|Design and construction|
Office for Metropolitan Architecture
New Court (also known as The Rothschild Headquarters) is a collection of proximate buildings in London having served as the global headquarters of the Rothschild investment bank since 1809. The current building is the fourth incarnation of the Rothschild offices at the same street address. Until 2004, the world price of gold was fixed daily at this building.
1809 to 1868: First incarnation and early history
After leaving Frankfurt, Nathan Mayer Rothschild needed a location where he could build his banking business and continue his merchant activities as well as house his family. Rothschild acquired the lease to New Court No. 2 for £750 in 1809 at an annual rate of £150. The location of the building was selected in part due to its proximity to the Royal Exchange and the Bank of England.

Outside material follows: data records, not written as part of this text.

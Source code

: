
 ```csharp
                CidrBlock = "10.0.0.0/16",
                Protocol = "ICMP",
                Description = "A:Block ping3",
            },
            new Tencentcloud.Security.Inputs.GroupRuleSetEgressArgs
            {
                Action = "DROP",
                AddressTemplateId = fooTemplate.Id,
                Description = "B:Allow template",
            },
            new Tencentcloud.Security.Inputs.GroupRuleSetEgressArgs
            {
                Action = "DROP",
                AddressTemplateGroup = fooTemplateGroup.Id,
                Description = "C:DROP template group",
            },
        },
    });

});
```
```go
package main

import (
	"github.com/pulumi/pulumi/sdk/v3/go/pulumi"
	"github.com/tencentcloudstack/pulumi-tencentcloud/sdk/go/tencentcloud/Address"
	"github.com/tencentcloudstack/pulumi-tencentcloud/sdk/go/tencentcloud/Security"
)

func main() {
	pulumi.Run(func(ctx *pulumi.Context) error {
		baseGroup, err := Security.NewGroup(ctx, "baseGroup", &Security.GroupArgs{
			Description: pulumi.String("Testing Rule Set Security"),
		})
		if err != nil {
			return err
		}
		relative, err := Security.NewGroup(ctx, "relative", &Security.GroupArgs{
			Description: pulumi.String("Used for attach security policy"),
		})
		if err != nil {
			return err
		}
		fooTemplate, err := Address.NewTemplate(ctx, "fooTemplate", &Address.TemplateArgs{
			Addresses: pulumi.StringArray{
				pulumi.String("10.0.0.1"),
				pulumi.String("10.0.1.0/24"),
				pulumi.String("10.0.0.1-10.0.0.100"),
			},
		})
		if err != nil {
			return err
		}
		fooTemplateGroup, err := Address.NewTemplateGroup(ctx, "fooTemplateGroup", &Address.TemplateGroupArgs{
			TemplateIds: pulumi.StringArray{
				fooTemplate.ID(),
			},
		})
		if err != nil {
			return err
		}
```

1868 to 1962: Second incarnation
In 1899, Rothschild refitted New Court with electricity and acquired St Swithin's Lane No 7 for £8,000.
Beginning of gold fixing
In 1919, on the 12th of September, New Court became the location where the global price of gold was fixed. Every day at 11:00am, the price of gold was set in a special room. By 1968, a second fixing time was added at 3:00pm to correspond with the opening of the American commodity markets.
First World War
To allow for bank operations during the war, air-raid resistant shelters were constructed within New Court.
Second World War
During WWII, The Rothschild bank moved much of its staff to Nathan's estate at Tring Park, as the distance was farther out of harms way during the Battle of Britain. In a 1941 Nazi air raid, St Swithin's Lane was struck with many buildings erupting in uncontrollable flames. The buildings adjacent to New Court burned and suffered extensive damage, but New Court remained unharmed.

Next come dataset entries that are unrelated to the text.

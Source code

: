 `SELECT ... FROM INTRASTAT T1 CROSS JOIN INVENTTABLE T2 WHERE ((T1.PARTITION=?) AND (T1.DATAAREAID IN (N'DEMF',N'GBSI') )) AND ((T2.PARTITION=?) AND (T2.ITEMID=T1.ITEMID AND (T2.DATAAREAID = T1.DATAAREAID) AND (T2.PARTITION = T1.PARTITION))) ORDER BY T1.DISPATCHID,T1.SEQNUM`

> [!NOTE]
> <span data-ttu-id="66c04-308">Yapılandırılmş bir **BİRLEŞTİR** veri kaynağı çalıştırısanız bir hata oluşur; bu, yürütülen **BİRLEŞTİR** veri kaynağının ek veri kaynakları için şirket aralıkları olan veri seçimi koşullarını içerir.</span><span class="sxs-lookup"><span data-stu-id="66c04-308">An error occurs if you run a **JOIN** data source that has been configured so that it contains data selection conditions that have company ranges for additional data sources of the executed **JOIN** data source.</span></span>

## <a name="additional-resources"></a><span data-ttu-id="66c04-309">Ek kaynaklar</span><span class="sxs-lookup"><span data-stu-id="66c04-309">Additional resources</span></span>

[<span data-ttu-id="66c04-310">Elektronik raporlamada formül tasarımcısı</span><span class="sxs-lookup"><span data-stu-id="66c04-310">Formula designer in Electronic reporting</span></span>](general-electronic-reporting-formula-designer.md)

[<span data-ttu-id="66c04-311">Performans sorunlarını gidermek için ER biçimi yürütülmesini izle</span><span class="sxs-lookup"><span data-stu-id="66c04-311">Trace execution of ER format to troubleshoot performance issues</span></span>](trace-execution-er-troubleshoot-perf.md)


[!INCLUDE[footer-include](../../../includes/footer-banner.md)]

1962 to 2011: Third incarnation
As the firm continued to see growth, it again outgrew New Court. Although the idea of extending the buildings vertically was posed, it was ultimately decided by Edmund Leopold de Rothschild, Evelyn de Rothschild, Leopold de Rothschild, and Jacob Rothschild, 4th Baron Rothschild to develop a new office. Rothschild chose Fitzroy Robinson of Trollope & Colls as architect.

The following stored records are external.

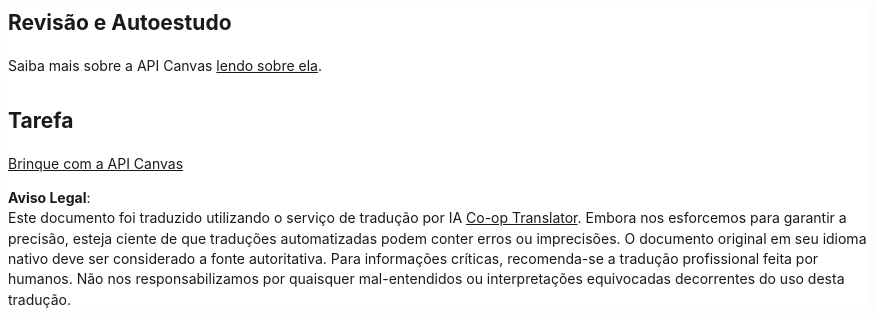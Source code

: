 ## Revisão e Autoestudo

Saiba mais sobre a API Canvas [lendo sobre ela](https://developer.mozilla.org/docs/Web/API/Canvas_API).

## Tarefa

[Brinque com a API Canvas](assignment.md)

**Aviso Legal**:  
Este documento foi traduzido utilizando o serviço de tradução por IA [Co-op Translator](https://github.com/Azure/co-op-translator). Embora nos esforcemos para garantir a precisão, esteja ciente de que traduções automatizadas podem conter erros ou imprecisões. O documento original em seu idioma nativo deve ser considerado a fonte autoritativa. Para informações críticas, recomenda-se a tradução profissional feita por humanos. Não nos responsabilizamos por quaisquer mal-entendidos ou interpretações equivocadas decorrentes do uso desta tradução.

After three years of construction, New Court reopened in 1965. The building included the largest bank vault door in Europe with over four billion combinations.
End of gold fixing
In 2004, Rothschild announced that it would no longer hold its permanent chairmanship of the global gold fixing market. Since Rothschild withdrew from this line of business, the price of gold has no longer been fixed in person.
2011 to present: Fourth incarnation
By the early twenty-first century, the Rothschild Bank had again outgrown the buildings and in 2008 the decision was made to raze the buildings for a fourth time and build anew. Acclaimed architect Rem Koolhaas of OMA was selected to design the new headquarters for Rothschild. It is said that he drew inspiration from the Medici's (a powerful European banking dynasty from the renaissance) architecture in Italy.